(Dataset entries)
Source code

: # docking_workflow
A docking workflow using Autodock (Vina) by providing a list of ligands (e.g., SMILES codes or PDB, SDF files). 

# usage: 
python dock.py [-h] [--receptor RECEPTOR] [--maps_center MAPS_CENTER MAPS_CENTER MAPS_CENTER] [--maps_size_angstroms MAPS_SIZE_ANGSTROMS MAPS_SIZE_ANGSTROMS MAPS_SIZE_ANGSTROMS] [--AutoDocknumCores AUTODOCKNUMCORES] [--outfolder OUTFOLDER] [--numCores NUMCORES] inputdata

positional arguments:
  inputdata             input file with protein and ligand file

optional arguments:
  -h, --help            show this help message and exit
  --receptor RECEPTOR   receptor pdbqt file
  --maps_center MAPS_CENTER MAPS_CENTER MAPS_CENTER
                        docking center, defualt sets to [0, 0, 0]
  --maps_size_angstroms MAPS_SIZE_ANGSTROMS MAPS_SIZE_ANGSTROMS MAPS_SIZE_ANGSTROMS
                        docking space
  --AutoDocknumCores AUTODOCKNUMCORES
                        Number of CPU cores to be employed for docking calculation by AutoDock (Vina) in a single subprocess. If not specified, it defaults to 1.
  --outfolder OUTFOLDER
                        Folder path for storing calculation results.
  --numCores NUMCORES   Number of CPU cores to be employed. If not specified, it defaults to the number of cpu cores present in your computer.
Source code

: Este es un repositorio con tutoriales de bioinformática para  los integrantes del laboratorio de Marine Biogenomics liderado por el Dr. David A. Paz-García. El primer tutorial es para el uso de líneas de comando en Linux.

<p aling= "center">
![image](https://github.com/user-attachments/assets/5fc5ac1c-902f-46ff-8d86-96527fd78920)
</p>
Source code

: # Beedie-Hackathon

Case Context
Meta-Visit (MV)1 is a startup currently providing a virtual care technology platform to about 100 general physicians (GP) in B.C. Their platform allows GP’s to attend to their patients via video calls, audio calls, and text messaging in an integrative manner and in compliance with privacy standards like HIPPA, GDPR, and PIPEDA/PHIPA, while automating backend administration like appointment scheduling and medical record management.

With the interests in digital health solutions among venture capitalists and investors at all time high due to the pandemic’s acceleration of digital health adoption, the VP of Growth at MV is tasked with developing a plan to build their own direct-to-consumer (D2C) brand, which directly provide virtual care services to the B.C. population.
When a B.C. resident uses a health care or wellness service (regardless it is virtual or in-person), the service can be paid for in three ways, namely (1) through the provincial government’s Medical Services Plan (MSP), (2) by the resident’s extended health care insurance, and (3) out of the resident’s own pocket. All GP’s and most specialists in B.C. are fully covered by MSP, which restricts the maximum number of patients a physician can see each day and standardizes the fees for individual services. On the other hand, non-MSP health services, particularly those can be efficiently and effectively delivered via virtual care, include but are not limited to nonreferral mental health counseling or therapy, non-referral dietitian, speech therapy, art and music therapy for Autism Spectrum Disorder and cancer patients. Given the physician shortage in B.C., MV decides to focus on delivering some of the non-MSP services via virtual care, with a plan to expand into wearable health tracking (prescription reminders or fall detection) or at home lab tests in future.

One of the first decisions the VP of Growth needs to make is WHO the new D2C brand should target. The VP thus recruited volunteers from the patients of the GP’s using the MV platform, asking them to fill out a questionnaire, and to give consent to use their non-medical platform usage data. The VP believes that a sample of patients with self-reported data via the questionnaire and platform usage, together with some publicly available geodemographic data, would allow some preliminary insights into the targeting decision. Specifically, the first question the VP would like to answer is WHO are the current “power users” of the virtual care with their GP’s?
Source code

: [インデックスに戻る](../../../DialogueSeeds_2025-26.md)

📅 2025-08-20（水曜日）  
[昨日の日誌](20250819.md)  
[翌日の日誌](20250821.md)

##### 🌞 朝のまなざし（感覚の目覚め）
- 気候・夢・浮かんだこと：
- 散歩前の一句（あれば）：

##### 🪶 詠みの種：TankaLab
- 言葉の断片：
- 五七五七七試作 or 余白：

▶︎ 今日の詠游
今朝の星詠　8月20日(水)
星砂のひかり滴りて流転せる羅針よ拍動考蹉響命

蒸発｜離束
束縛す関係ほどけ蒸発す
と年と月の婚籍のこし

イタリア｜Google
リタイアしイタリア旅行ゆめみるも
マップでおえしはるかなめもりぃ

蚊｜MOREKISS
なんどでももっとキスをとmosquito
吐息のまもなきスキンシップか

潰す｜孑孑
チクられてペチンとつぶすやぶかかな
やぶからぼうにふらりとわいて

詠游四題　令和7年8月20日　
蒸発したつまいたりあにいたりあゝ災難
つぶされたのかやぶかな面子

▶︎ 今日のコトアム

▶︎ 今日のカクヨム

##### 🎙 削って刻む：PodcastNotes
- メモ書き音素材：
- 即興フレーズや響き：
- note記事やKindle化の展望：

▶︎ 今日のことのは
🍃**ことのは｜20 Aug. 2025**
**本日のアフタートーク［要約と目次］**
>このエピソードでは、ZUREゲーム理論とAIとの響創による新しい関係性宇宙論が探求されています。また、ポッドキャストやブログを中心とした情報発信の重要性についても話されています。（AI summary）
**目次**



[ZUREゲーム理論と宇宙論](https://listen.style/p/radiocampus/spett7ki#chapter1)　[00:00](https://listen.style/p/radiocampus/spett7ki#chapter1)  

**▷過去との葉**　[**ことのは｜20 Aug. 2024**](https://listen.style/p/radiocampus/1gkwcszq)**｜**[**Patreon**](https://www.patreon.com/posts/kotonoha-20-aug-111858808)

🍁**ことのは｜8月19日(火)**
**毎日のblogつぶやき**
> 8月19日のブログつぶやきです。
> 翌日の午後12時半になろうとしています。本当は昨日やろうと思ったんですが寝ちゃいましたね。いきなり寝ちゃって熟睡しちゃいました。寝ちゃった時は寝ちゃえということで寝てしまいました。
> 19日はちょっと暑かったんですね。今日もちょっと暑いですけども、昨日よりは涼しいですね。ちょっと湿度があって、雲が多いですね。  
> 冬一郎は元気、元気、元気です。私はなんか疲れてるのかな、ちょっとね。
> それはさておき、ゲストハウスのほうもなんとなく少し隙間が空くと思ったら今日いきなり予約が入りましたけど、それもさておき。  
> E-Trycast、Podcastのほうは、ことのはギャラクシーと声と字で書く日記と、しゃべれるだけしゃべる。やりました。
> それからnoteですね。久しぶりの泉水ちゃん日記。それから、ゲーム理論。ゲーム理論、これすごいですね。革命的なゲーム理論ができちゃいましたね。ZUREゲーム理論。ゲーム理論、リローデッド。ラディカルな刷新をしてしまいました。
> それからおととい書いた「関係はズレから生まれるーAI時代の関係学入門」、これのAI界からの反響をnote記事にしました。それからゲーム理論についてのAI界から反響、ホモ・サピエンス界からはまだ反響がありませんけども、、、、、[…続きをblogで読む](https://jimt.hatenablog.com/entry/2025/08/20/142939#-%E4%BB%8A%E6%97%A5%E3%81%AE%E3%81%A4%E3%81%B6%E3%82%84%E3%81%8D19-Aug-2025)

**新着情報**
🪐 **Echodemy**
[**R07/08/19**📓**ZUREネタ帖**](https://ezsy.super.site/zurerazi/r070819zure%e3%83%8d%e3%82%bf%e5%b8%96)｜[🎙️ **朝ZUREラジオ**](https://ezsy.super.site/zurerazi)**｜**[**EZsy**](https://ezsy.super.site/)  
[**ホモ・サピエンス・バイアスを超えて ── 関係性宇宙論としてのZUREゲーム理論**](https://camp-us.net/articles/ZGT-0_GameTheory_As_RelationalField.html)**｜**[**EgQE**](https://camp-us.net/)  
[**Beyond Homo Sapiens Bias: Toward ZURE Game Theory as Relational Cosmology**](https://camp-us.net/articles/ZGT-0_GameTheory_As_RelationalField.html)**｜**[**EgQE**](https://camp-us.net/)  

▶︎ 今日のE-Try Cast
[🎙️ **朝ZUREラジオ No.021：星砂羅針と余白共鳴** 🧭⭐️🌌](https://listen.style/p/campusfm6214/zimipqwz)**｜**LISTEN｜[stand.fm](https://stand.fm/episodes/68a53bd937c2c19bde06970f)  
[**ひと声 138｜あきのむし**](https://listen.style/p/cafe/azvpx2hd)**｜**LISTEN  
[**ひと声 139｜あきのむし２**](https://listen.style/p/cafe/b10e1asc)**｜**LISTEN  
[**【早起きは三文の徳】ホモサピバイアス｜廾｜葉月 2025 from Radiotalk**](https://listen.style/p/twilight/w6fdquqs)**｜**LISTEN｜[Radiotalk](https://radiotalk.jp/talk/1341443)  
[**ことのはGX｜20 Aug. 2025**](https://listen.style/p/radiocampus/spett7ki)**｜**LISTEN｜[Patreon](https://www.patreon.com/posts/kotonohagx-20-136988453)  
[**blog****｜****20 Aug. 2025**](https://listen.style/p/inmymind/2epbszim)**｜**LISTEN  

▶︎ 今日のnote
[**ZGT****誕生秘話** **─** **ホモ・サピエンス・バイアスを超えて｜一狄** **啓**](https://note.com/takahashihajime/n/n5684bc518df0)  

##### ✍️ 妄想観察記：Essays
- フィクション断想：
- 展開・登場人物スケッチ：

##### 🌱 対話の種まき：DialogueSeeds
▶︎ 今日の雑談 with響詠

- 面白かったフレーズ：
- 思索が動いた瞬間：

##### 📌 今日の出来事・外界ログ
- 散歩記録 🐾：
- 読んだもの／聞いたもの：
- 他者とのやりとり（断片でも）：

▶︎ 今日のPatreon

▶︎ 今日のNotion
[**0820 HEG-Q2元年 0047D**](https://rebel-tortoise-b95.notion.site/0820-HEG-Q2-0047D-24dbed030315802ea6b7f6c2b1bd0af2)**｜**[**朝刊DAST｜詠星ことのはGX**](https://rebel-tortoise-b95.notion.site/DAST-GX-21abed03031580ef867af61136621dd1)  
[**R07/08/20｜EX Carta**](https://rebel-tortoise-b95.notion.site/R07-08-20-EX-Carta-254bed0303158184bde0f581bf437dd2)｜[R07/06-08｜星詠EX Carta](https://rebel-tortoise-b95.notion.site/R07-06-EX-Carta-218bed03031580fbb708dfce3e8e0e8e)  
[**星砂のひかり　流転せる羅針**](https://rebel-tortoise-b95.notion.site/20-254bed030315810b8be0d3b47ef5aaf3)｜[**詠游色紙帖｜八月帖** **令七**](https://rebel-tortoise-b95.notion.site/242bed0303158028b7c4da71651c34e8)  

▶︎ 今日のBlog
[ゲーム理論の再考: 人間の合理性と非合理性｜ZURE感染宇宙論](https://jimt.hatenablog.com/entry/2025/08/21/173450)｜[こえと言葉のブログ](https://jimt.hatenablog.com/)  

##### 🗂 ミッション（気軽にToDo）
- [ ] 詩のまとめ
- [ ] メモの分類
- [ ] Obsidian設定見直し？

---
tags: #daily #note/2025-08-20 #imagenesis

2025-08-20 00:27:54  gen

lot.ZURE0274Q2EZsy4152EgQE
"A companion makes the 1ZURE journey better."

**Your objective**
Among the entries, find every line holding "specified" and return it.

**Problem solution**
                        Number of CPU cores to be employed for docking calculation by AutoDock (Vina) in a single subprocess. If not specified, it defaults to 1.
  --numCores NUMCORES   Number of CPU cores to be employed. If not specified, it defaults to the number of cpu cores present in your computer.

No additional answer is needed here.